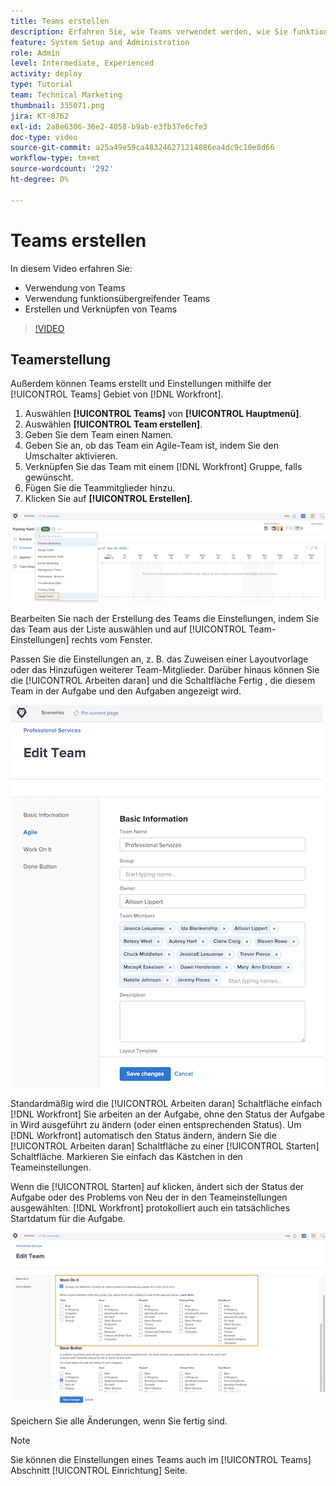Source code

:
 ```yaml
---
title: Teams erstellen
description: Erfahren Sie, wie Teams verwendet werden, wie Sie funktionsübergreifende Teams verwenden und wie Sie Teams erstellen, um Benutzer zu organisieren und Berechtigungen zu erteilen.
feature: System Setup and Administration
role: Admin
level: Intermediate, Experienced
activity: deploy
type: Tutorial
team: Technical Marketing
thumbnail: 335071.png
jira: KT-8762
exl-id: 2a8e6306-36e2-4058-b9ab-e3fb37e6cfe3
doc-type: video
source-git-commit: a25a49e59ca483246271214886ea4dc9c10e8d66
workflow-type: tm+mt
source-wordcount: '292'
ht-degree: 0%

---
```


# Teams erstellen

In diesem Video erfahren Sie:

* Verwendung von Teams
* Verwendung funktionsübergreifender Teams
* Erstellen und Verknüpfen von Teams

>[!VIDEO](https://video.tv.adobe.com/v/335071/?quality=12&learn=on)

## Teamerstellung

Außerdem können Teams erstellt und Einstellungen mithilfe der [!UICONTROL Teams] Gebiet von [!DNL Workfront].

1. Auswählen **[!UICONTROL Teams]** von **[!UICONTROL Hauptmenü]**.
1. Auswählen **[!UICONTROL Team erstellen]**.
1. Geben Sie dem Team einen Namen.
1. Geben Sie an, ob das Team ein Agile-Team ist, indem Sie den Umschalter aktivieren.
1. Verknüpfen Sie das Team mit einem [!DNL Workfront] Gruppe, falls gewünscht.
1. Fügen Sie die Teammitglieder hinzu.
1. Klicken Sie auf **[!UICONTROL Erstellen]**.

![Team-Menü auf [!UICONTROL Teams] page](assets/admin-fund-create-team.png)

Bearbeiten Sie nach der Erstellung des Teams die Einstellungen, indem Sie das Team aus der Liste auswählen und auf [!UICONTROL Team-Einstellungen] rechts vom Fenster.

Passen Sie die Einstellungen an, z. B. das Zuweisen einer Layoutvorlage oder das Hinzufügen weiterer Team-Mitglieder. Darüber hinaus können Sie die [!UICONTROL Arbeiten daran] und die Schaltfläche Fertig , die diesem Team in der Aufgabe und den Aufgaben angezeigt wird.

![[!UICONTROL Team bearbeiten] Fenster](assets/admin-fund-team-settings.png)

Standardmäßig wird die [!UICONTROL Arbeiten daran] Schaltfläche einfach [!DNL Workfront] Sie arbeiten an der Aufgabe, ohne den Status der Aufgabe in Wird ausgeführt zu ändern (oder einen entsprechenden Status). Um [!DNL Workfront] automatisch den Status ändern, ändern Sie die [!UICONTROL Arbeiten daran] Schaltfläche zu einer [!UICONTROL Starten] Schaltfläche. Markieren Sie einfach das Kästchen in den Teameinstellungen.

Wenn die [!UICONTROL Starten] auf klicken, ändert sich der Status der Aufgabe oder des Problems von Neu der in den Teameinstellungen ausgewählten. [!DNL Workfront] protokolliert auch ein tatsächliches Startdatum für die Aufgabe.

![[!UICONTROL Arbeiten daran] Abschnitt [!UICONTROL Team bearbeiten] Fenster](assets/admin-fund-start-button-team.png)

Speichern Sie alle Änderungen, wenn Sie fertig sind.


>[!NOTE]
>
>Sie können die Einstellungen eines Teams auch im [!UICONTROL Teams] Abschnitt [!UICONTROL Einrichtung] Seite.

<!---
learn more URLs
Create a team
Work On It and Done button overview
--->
* * *
• Prompt
Nothing but the lines from the start of the records above through the line with "1. Auswählen **[!UICONTROL Team erstellen]**." should be retyped, each exactly as written; leave out all pictures.

• Exercise response
Source code

:
 ```yaml
---
title: Teams erstellen
description: Erfahren Sie, wie Teams verwendet werden, wie Sie funktionsübergreifende Teams verwenden und wie Sie Teams erstellen, um Benutzer zu organisieren und Berechtigungen zu erteilen.
feature: System Setup and Administration
role: Admin
level: Intermediate, Experienced
activity: deploy
type: Tutorial
team: Technical Marketing
thumbnail: 335071.png
jira: KT-8762
exl-id: 2a8e6306-36e2-4058-b9ab-e3fb37e6cfe3
doc-type: video
source-git-commit: a25a49e59ca483246271214886ea4dc9c10e8d66
workflow-type: tm+mt
source-wordcount: '292'
ht-degree: 0%

---
```


# Teams erstellen

In diesem Video erfahren Sie:

* Verwendung von Teams
* Verwendung funktionsübergreifender Teams
* Erstellen und Verknüpfen von Teams

>[!VIDEO](https://video.tv.adobe.com/v/335071/?quality=12&learn=on)

## Teamerstellung

Außerdem können Teams erstellt und Einstellungen mithilfe der [!UICONTROL Teams] Gebiet von [!DNL Workfront].

1. Auswählen **[!UICONTROL Teams]** von **[!UICONTROL Hauptmenü]**.
1. Auswählen **[!UICONTROL Team erstellen]**.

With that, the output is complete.